En El nacionalismo mexicano y la inversión extranjera (Siglo XXI, 1967), Miguel S. Wionczek trazó el desarrollo de la industria eléctrica mexicana desde fines del siglo XIX hasta su nacionalización en 1960. Es una historia de encuentros y desencuentros entre una industria eléctrica controlada por el capital externo y el interés nacional que debe ser tomada en cuenta ahora que se está reanudando la batalla por el sector eléctrico.
Las primeras generadoras mexicanas de electricidad fueron hidroeléctricas que tenían como clientes a minas y fábricas y apenas un puñado de zonas urbanas. Al iniciarse el siglo XX los mexicanos beneficiados por esas concesiones hidroeléctricas traspasaron sus derechos a alguna de las cinco grandes empresas inglesas, canadienses y norteamericanas que se propusieron tomar el control del sector eléctrico con la American & Foreign Power como dominante.
Pronto surgieron las quejas por las altas tarifas del energético y al final del período armado de la Revolución Mexicana, en 1922 el nuevo régimen creó la Comisión Nacional de la Fuerza Motriz (CNFM) para armonizar los intereses de productores, consumidores y el Estado. A diferencia de las petroleras, las empresas eléctricas sólo podían explotar el mercado nacional y su expansión estaba ligada a la modernización de México. Ello incubó un choque de intereses. Las empresas requerían de tarifas que les permitieran un buen margen de utilidad, pero sus clientes —minas, fábricas, comercios, servicios municipales y domésticos— demandaban tarifas bajas y para ello se organizaron en un grupo de presión: la Confederación Nacional Defensora de los Servicios Públicos (CNDSP).
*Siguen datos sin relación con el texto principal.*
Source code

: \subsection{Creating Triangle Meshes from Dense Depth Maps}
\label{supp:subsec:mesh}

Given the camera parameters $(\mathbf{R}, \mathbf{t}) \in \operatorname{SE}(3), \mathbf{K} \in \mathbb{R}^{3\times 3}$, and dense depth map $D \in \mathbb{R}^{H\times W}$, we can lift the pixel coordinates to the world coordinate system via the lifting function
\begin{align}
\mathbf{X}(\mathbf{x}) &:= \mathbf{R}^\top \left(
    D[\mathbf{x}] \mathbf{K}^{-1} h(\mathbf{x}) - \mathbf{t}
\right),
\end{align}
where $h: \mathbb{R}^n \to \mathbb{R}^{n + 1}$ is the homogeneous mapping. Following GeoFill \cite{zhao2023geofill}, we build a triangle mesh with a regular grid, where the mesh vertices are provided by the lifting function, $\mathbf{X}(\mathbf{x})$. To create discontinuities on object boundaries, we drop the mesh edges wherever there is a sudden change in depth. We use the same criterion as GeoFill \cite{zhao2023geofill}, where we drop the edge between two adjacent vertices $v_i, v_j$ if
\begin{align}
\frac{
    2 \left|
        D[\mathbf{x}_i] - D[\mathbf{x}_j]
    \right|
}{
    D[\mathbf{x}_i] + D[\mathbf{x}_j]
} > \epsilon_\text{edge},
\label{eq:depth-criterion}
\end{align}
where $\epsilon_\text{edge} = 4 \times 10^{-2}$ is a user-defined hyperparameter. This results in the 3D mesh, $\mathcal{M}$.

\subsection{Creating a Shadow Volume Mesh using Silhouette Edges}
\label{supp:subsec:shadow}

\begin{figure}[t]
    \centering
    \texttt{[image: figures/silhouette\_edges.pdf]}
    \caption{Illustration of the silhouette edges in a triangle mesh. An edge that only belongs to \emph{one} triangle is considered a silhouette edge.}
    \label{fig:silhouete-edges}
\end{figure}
Por su parte el gobierno deseaba, además, que se expandiera la red eléctrica en beneficio del México mayoritario, el rural, pero que no interesaba a las empresas.
En 1933 la CNDSP empezó a proponer la nacionalización de la industria eléctrica, justo cuando el nacionalismo iba en ascenso y el propio presidente Roosevelt había argumentado en Looking Forward que la propiedad estatal de los recursos hidráulicos generadores de energía beneficiaría “al pueblo”. En esa atmósfera, el presidente Cárdenas creo la Comisión Federal de Electricidad (CFE) y el gobierno adicionó, a su papel regulador de las empresas eléctricas, el de generador de energía y eje de un futuro sistema sin fines de lucro que atendiera “los intereses generales”. A partir de entonces las inversiones privadas en electricidad se estancaron y la CFE empezó a diseñar la electrificación nacional.
La contradicción que se venía gestando entre los intereses de las empresas eléctricas extranjeras, de los consumidores y el proyecto del gobierno se resolvió no mediante una expropiación —aunque se contempló— sino por la creación de condiciones que llevaron a las empresas eléctricas a concluir que ya no habría condiciones propicias para seguir en México y vendieran sus activos a quien les había ganado la partida: al gobierno mexicano que, en plena Guerra Fría consiguió los recursos para la estatización ¡mediante un crédito negociado con la Prudential Insurance de EU!
La confrontación del gobierno actual con las empresas eléctricas extranjeras es parecida a la descrita, aunque hoy los intereses foráneos cuentan con un gran aliado: los partidos de la oposición.